- DIRECTIONS FOR THIS TASK -
Starting at the line that holds "(v01) - p079" and stopping at the line that holds "(v01) - p086", restate the records below word for word, with both of those lines included.

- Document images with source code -
________________________

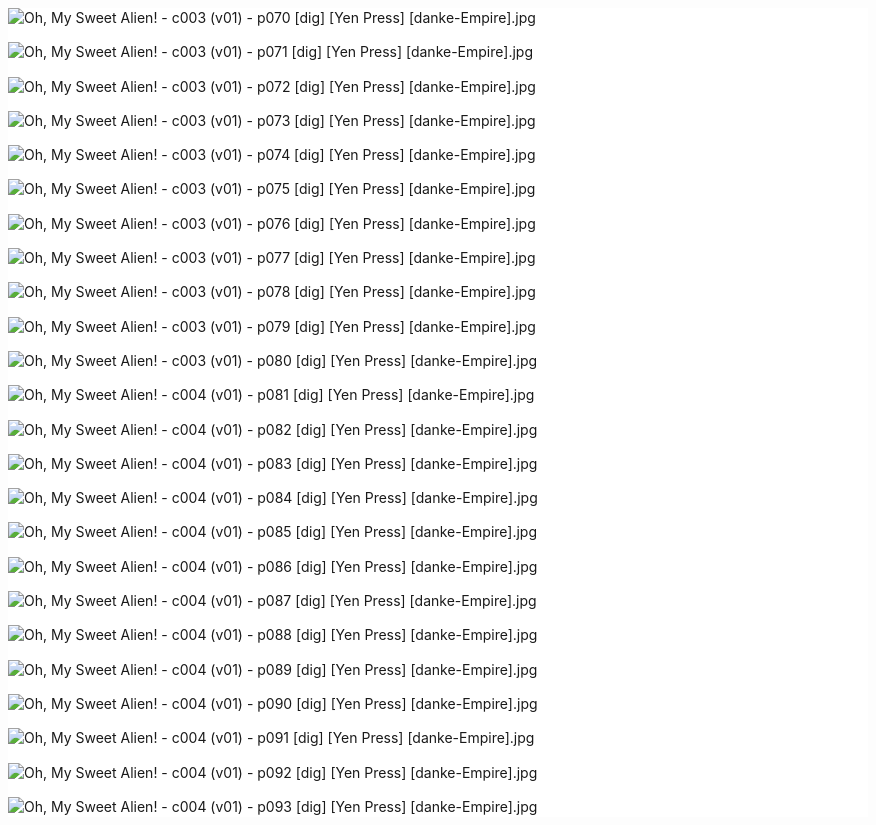![Oh, My Sweet Alien! - c003 (v01) - p070 [dig] [Yen Press] [danke-Empire].jpg](https://wx1.sinaimg.cn/large/6a9fdecagy1fodffjf86lj20p00zvwtc.jpg)

![Oh, My Sweet Alien! - c003 (v01) - p071 [dig] [Yen Press] [danke-Empire].jpg](https://wx1.sinaimg.cn/large/6a9fdecagy1fodffnp1ycj20p00zvgxj.jpg)

![Oh, My Sweet Alien! - c003 (v01) - p072 [dig] [Yen Press] [danke-Empire].jpg](https://wx1.sinaimg.cn/large/6a9fdecagy1fodffr4foij20p00zvan6.jpg)

![Oh, My Sweet Alien! - c003 (v01) - p073 [dig] [Yen Press] [danke-Empire].jpg](https://wx1.sinaimg.cn/large/6a9fdecagy1fodffw5456j20p00zv7ic.jpg)

![Oh, My Sweet Alien! - c003 (v01) - p074 [dig] [Yen Press] [danke-Empire].jpg](https://wx1.sinaimg.cn/large/6a9fdecagy1fodfg067f0j20p00zv7gc.jpg)

![Oh, My Sweet Alien! - c003 (v01) - p075 [dig] [Yen Press] [danke-Empire].jpg](https://wx1.sinaimg.cn/large/6a9fdecagy1fodfg43ao4j20p00zvn9w.jpg)

![Oh, My Sweet Alien! - c003 (v01) - p076 [dig] [Yen Press] [danke-Empire].jpg](https://wx1.sinaimg.cn/large/6a9fdecagy1fodfg98gosj20p00zvk4g.jpg)

![Oh, My Sweet Alien! - c003 (v01) - p077 [dig] [Yen Press] [danke-Empire].jpg](https://wx1.sinaimg.cn/large/6a9fdecagy1fodfgdsiizj20p00zvwrl.jpg)

![Oh, My Sweet Alien! - c003 (v01) - p078 [dig] [Yen Press] [danke-Empire].jpg](https://wx1.sinaimg.cn/large/6a9fdecagy1fodfghqtoqj20p00zvk63.jpg)

![Oh, My Sweet Alien! - c003 (v01) - p079 [dig] [Yen Press] [danke-Empire].jpg](https://wx1.sinaimg.cn/large/6a9fdecagy1fodfglju7yj20p00zvqhn.jpg)

![Oh, My Sweet Alien! - c003 (v01) - p080 [dig] [Yen Press] [danke-Empire].jpg](https://wx1.sinaimg.cn/large/6a9fdecagy1fodfgpt49yj20p00zvqgx.jpg)

![Oh, My Sweet Alien! - c004 (v01) - p081 [dig] [Yen Press] [danke-Empire].jpg](https://wx1.sinaimg.cn/large/6a9fdecagy1fodfgtgz9hj20p00zv0zx.jpg)

![Oh, My Sweet Alien! - c004 (v01) - p082 [dig] [Yen Press] [danke-Empire].jpg](https://wx1.sinaimg.cn/large/6a9fdecagy1fodfgwjtvij20p00zvafe.jpg)

![Oh, My Sweet Alien! - c004 (v01) - p083 [dig] [Yen Press] [danke-Empire].jpg](https://wx1.sinaimg.cn/large/6a9fdecagy1fodfh0m1tsj20p00zv4c5.jpg)

![Oh, My Sweet Alien! - c004 (v01) - p084 [dig] [Yen Press] [danke-Empire].jpg](https://wx1.sinaimg.cn/large/6a9fdecagy1fodfh5xe8ij20p00zv4bf.jpg)

![Oh, My Sweet Alien! - c004 (v01) - p085 [dig] [Yen Press] [danke-Empire].jpg](https://wx1.sinaimg.cn/large/6a9fdecagy1fodfhbcn0dj20p00zv4ax.jpg)

![Oh, My Sweet Alien! - c004 (v01) - p086 [dig] [Yen Press] [danke-Empire].jpg](https://wx1.sinaimg.cn/large/6a9fdecagy1fodfhfaf8kj20p00zv4cr.jpg)

![Oh, My Sweet Alien! - c004 (v01) - p087 [dig] [Yen Press] [danke-Empire].jpg](https://wx1.sinaimg.cn/large/6a9fdecagy1fodfhjworcj20p00zvnaz.jpg)

![Oh, My Sweet Alien! - c004 (v01) - p088 [dig] [Yen Press] [danke-Empire].jpg](https://wx1.sinaimg.cn/large/6a9fdecagy1fodfhnmu2qj20p00zvh1v.jpg)

![Oh, My Sweet Alien! - c004 (v01) - p089 [dig] [Yen Press] [danke-Empire].jpg](https://wx1.sinaimg.cn/large/6a9fdecagy1fodfhqzxtij20p00zvwox.jpg)

![Oh, My Sweet Alien! - c004 (v01) - p090 [dig] [Yen Press] [danke-Empire].jpg](https://wx1.sinaimg.cn/large/6a9fdecagy1fodfhv4pv6j20p00zvgz0.jpg)

![Oh, My Sweet Alien! - c004 (v01) - p091 [dig] [Yen Press] [danke-Empire].jpg](https://wx1.sinaimg.cn/large/6a9fdecagy1fodfi063g3j20p00zvdsm.jpg)

![Oh, My Sweet Alien! - c004 (v01) - p092 [dig] [Yen Press] [danke-Empire].jpg](https://wx1.sinaimg.cn/large/6a9fdecagy1fodfi4ybo8j20p00zv7gn.jpg)

![Oh, My Sweet Alien! - c004 (v01) - p093 [dig] [Yen Press] [danke-Empire].jpg](https://wx1.sinaimg.cn/large/6a9fdecagy1fodfi8n6p0j20p00zvds4.jpg)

________________________

- REPLY -
![Oh, My Sweet Alien! - c003 (v01) - p079 [dig] [Yen Press] [danke-Empire].jpg](https://wx1.sinaimg.cn/large/6a9fdecagy1fodfglju7yj20p00zvqhn.jpg)

![Oh, My Sweet Alien! - c003 (v01) - p080 [dig] [Yen Press] [danke-Empire].jpg](https://wx1.sinaimg.cn/large/6a9fdecagy1fodfgpt49yj20p00zvqgx.jpg)

![Oh, My Sweet Alien! - c004 (v01) - p081 [dig] [Yen Press] [danke-Empire].jpg](https://wx1.sinaimg.cn/large/6a9fdecagy1fodfgtgz9hj20p00zv0zx.jpg)

![Oh, My Sweet Alien! - c004 (v01) - p082 [dig] [Yen Press] [danke-Empire].jpg](https://wx1.sinaimg.cn/large/6a9fdecagy1fodfgwjtvij20p00zvafe.jpg)

![Oh, My Sweet Alien! - c004 (v01) - p083 [dig] [Yen Press] [danke-Empire].jpg](https://wx1.sinaimg.cn/large/6a9fdecagy1fodfh0m1tsj20p00zv4c5.jpg)

![Oh, My Sweet Alien! - c004 (v01) - p084 [dig] [Yen Press] [danke-Empire].jpg](https://wx1.sinaimg.cn/large/6a9fdecagy1fodfh5xe8ij20p00zv4bf.jpg)

![Oh, My Sweet Alien! - c004 (v01) - p085 [dig] [Yen Press] [danke-Empire].jpg](https://wx1.sinaimg.cn/large/6a9fdecagy1fodfhbcn0dj20p00zv4ax.jpg)

![Oh, My Sweet Alien! - c004 (v01) - p086 [dig] [Yen Press] [danke-Empire].jpg](https://wx1.sinaimg.cn/large/6a9fdecagy1fodfhfaf8kj20p00zv4cr.jpg)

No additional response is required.